Challenge grant of $3 million sets record as largest ever


Photo by Patrick Johnson

Steve Herrow, vice president and education director of ADAMM; Dr. Vicki J. Martin, MATC president; Tom Hurvis, Chairman of Old World Industries; Peter Feigen, Milwaukee Bucks president; and Tom Barrett, Milwaukee Mayor; gather after MATC receives $3 million grant. The grant is going to expand the automotive programs and create the Al Hurvis/Peak Transportation Center at MATC. This is the largest private gift in the school’s history.

Al Hurvis, a highly successful automotive executive with Heiser Ford in Milwaukee, was known among his professional peers as “the professor” and cared deeply about education, according to his son Tom Hurvis. It was in his father’s honor that he co-founded the Al Hurvis/Automobile Dealers Association of Mega Milwaukee (ADAMM) Education Foundation. The foundation recently announced a $3 million challenge grant to expand the automotive department at MATC.

The grant, announced March 28, is the largest private gift made to MATC,  with an initial donation of $1 million and an additional $2 million to match every dollar raised by the MATC Foundation over the next two years.

According to a press release sent by MATC before the announcement, grant funds will result in the building of the Al Hurvis/PEAK Transportation Center and expanding activities, including:

Recruitment of students to MATC’s automotive programs

Automotive clubs in which MATC students repair their own vehicles

Mentoring and support services to help MATC automotive students succeed academically

Service learning projects in which students provide auto diagnostic services to the public

Internships and job placement activities linking MATC graduates to employment

Summer camps and after-school programs for middle and high school students

Students, faculty, local officials and community members all gathered in the  Technology Building Auditorium (T-Auditorium) on the downtown Milwaukee campus to witness the announcement of the historic grant.
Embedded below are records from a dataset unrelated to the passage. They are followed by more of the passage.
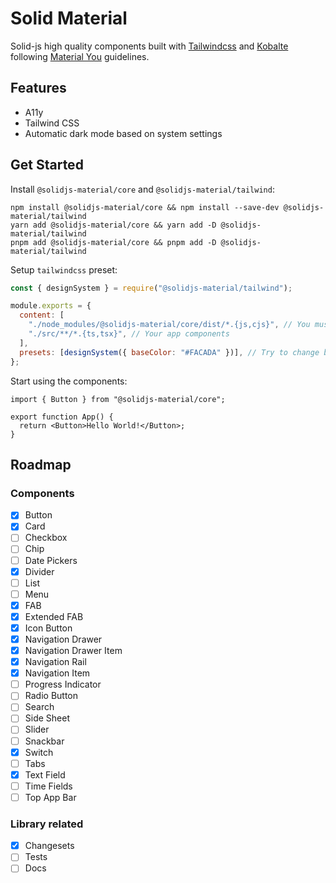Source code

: # Solid Material

Solid-js high quality components built with [Tailwindcss](https://tailwindcss.com/) and [Kobalte](https://kobalte.dev/docs/core/overview/introduction) following [Material You](https://m3.material.io/) guidelines.

## Features

- A11y
- Tailwind CSS
- Automatic dark mode based on system settings

## Get Started

Install `@solidjs-material/core` and `@solidjs-material/tailwind`:

```
npm install @solidjs-material/core && npm install --save-dev @solidjs-material/tailwind
yarn add @solidjs-material/core && yarn add -D @solidjs-material/tailwind
pnpm add @solidjs-material/core && pnpm add -D @solidjs-material/tailwind
```

Setup `tailwindcss` preset:

```js
const { designSystem } = require("@solidjs-material/tailwind");

module.exports = {
  content: [
    "./node_modules/@solidjs-material/core/dist/*.{js,cjs}", // You must specify solid material core components
    "./src/**/*.{ts,tsx}", // Your app components
  ],
  presets: [designSystem({ baseColor: "#FACADA" })], // Try to change baseColor
};
```

Start using the components:

```tsx
import { Button } from "@solidjs-material/core";

export function App() {
  return <Button>Hello World!</Button>;
}
```

## Roadmap

### Components

- [x] Button
- [x] Card
- [ ] Checkbox
- [ ] Chip
- [ ] Date Pickers
- [x] Divider
- [ ] List
- [ ] Menu
- [x] FAB
- [x] Extended FAB
- [x] Icon Button
- [x] Navigation Drawer
- [x] Navigation Drawer Item
- [x] Navigation Rail
- [x] Navigation Item
- [ ] Progress Indicator
- [ ] Radio Button
- [ ] Search
- [ ] Side Sheet
- [ ] Slider
- [ ] Snackbar
- [x] Switch
- [ ] Tabs
- [x] Text Field
- [ ] Time Fields
- [ ] Top App Bar

### Library related

- [x] Changesets
- [ ] Tests
- [ ] Docs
The ceremony’s speakers included Mayor Tom Barrett, Milwaukee Bucks President Peter Feigin, MATC President Dr. Vicki J Martin and Hurvis, chairman of Old World Industries LLC. and Scott Fisler, automotive maintenance technician instructor at the Oak Creek campus.
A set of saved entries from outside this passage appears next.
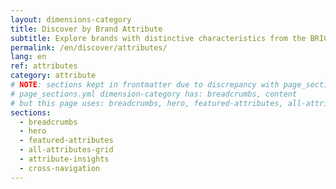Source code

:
 ```yaml
---
layout: dimensions-category
title: Discover by Brand Attribute
subtitle: Explore brands with distinctive characteristics from the BRICS+
permalink: /en/discover/attributes/
lang: en
ref: attributes
category: attribute
# NOTE: sections kept in frontmatter due to discrepancy with page_sections.yml
# page_sections.yml dimension-category has: breadcrumbs, content
# but this page uses: breadcrumbs, hero, featured-attributes, all-attributes-grid, attribute-insights, cross-navigation
sections:
  - breadcrumbs
  - hero
  - featured-attributes
  - all-attributes-grid
  - attribute-insights
  - cross-navigation
---
```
Among the many benefits the grant will offer, most of the attention was focused on the building of the Al Hurvis/PEAK Transportation Center and the future job opportunities for students.  The center will ultimately facilitate the training needed for students to enter the job market.
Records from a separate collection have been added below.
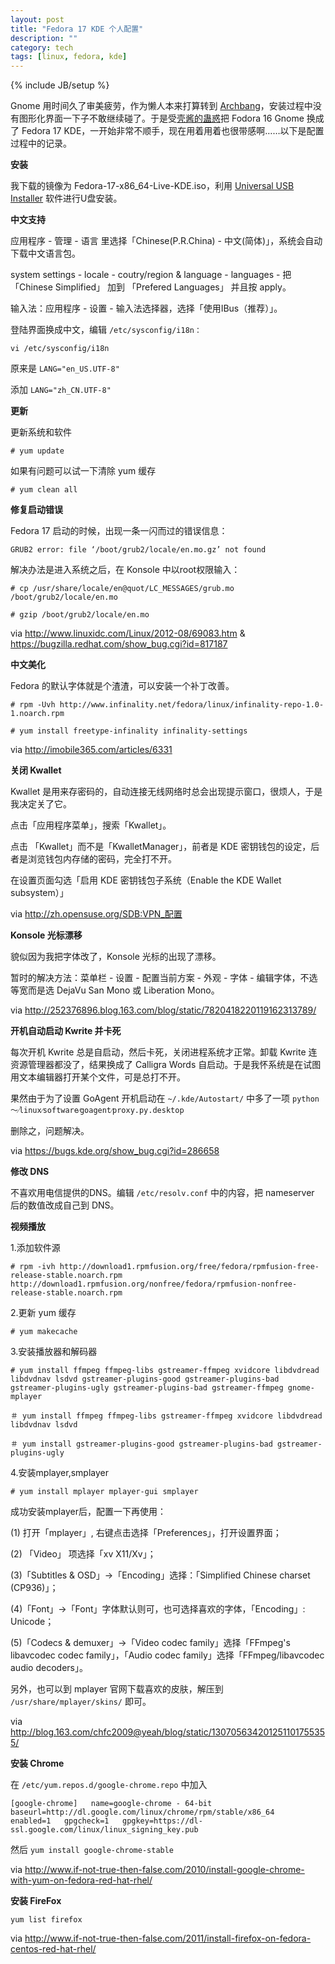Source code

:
 ```yaml
---
layout: post
title: "Fedora 17 KDE 个人配置"
description: ""
category: tech
tags: [linux, fedora, kde]
---
```

{% include JB/setup %}

Gnome 用时间久了审美疲劳，作为懒人本来打算转到 [Archbang](http://archbang.org/)，安装过程中没有图形化界面一下子不敢继续碰了。于是受[壳酱的蛊惑](http://shellex.info/why-i-use-kde-instead-of-gnome-1)把 Fodora 16 Gnome 换成了 Fedora 17 KDE，一开始非常不顺手，现在用着用着也很带感啊……以下是配置过程中的记录。

**安装**

我下载的镜像为 Fedora-17-x86_64-Live-KDE.iso，利用 [Universal USB Installer](http://www.pendrivelinux.com/universal-usb-installer-easy-as-1-2-3/) 软件进行U盘安装。

**中文支持**

应用程序 - 管理 - 语言 里选择「Chinese(P.R.China) - 中文(简体)」，系统会自动下载中文语言包。

system settings - locale - coutry/region & language - languages - 把「Chinese Simplified」 加到 「Prefered Languages」 并且按 apply。

输入法：应用程序 - 设置 - 输入法选择器，选择「使用IBus（推荐）」。

登陆界面换成中文，编辑 `/etc/sysconfig/i18n：`

`vi /etc/sysconfig/i18n`

原来是 `LANG="en_US.UTF-8"`

添加 `LANG="zh_CN.UTF-8"`

**更新**

更新系统和软件

`# yum update`

如果有问题可以试一下清除 yum 缓存

`# yum clean all`

**修复启动错误**

Fedora 17 启动的时候，出现一条一闪而过的错误信息：

`GRUB2 error: file ‘/boot/grub2/locale/en.mo.gz’ not found`

解决办法是进入系统之后，在 Konsole 中以root权限输入：

`# cp /usr/share/locale/en@quot/LC_MESSAGES/grub.mo /boot/grub2/locale/en.mo`

`# gzip /boot/grub2/locale/en.mo`

via <http://www.linuxidc.com/Linux/2012-08/69083.htm> & <https://bugzilla.redhat.com/show_bug.cgi?id=817187>

**中文美化**

Fedora 的默认字体就是个渣渣，可以安装一个补丁改善。

`# rpm -Uvh http://www.infinality.net/fedora/linux/infinality-repo-1.0-1.noarch.rpm`

`# yum install freetype-infinality infinality-settings`

via <http://imobile365.com/articles/6331>

**关闭 Kwallet**

Kwallet 是用来存密码的，自动连接无线网络时总会出现提示窗口，很烦人，于是我决定关了它。

点击「应用程序菜单」，搜索「Kwallet」。

点击 「Kwallet」而不是「KwalletManager」，前者是 KDE 密钥钱包的设定，后者是浏览钱包内存储的密码，完全打不开。

在设置页面勾选「启用 KDE 密钥钱包子系统（Enable the KDE Wallet subsystem）」

via <http://zh.opensuse.org/SDB:VPN_配置>

**Konsole 光标漂移**

貌似因为我把字体改了，Konsole 光标的出现了漂移。

暂时的解决方法：菜单栏 - 设置 - 配置当前方案 - 外观 - 字体 - 编辑字体，不选等宽而是选 DejaVu San Mono 或 Liberation Mono。

via <http://252376896.blog.163.com/blog/static/7820418220119162313789/>

**开机自动启动 Kwrite 并卡死**

每次开机 Kwrite 总是自启动，然后卡死，关闭进程系统才正常。卸载 Kwrite 连资源管理器都没了，结果换成了 Calligra Words 自启动。于是我怀系统是在试图用文本编辑器打开某个文件，可是总打不开。

果然由于为了设置 GoAgent 开机启动在 `~/.kde/Autostart/` 中多了一项 `python ～⁄linux⁄software⁄goagent⁄proxy.py.desktop`

删除之，问题解决。

via <https://bugs.kde.org/show_bug.cgi?id=286658>

**修改 DNS**

不喜欢用电信提供的DNS。编辑 `/etc/resolv.conf` 中的内容，把 nameserver 后的数值改成自己到 DNS。

**视频播放**

1.添加软件源

`# rpm -ivh http://download1.rpmfusion.org/free/fedora/rpmfusion-free-release-stable.noarch.rpm http://download1.rpmfusion.org/nonfree/fedora/rpmfusion-nonfree-release-stable.noarch.rpm`

2.更新 yum 缓存

`# yum makecache`

3.安装播放器和解码器

`# yum install ffmpeg ffmpeg-libs gstreamer-ffmpeg xvidcore libdvdread libdvdnav lsdvd gstreamer-plugins-good gstreamer-plugins-bad gstreamer-plugins-ugly gstreamer-plugins-bad gstreamer-ffmpeg gnome-mplayer`

`＃ yum install ffmpeg ffmpeg-libs gstreamer-ffmpeg xvidcore libdvdread libdvdnav lsdvd`

`＃ yum install gstreamer-plugins-good gstreamer-plugins-bad gstreamer-plugins-ugly`

4.安装mplayer,smplayer

`# yum install mplayer mplayer-gui smplayer`

成功安装mplayer后，配置一下再使用：

(1) 打开「mplayer」, 右键点击选择「Preferences」，打开设置界面；

(2) 「Video」 项选择「xv X11/Xv」；

(3)「Subtitles & OSD」->「Encoding」选择：「Simplified Chinese charset (CP936)」；

(4)「Font」->「Font」字体默认则可，也可选择喜欢的字体，「Encoding」: Unicode；

(5)「Codecs & demuxer」->「Video codec family」选择「FFmpeg's libavcodec codec family」，「Audio codec family」选择「FFmpeg/libavcodec audio decoders」。

另外，也可以到 mplayer 官网下载喜欢的皮肤，解压到 `/usr/share/mplayer/skins/` 即可。

via <http://blog.163.com/chfc2009@yeah/blog/static/130705634201251101755355/>

**安装 Chrome**

在 `/etc/yum.repos.d/google-chrome.repo` 中加入

`[google-chrome]  
name=google-chrome - 64-bit  
baseurl=http://dl.google.com/linux/chrome/rpm/stable/x86_64  
enabled=1  
gpgcheck=1  
gpgkey=https://dl-ssl.google.com/linux/linux_signing_key.pub`

然后 `yum install google-chrome-stable`

via <http://www.if-not-true-then-false.com/2010/install-google-chrome-with-yum-on-fedora-red-hat-rhel/>

**安装 FireFox**

`yum list firefox`

via <http://www.if-not-true-then-false.com/2011/install-firefox-on-fedora-centos-red-hat-rhel/>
“Don’t get too comfortable,” joked Martin as she explained to the crowd the seats they are sitting in will soon be gone as part of the process to create the new transportation center.  The center will take over the T Building auditorium located on SIxth and Highland.  Now the auditorium is used for various student concerts and gatherings but will serve a much greater purpose under the new grant.

The center will serve as a learning hub for automotive students who will experience real-world, hands-on automotive training. Around half of the initial $1 million will be used to create the center, estimated Jim Tolkan, ADAMM president.

It also will help with recruiting students to the college and offer access to more MATC students. MATC offers an associate degree in automotive technology at the Mequon campus and technical diplomas in automotive maintenance and auto collision repair and finish at the Oak Creek campus.

Automotive courses are currently very limited at the downtown Milwaukee campus. That would change with the center, concluded Martin, “being at the downtown campus means being able to offer more opportunities and access to more students.”

Steve Herro, ADAMM vice president and education director, echoed Martin’s statement. “While there are already programs at Mequon and Oak Creek not all the students have the means to get out there. This center will serve the needs of those students,” he said.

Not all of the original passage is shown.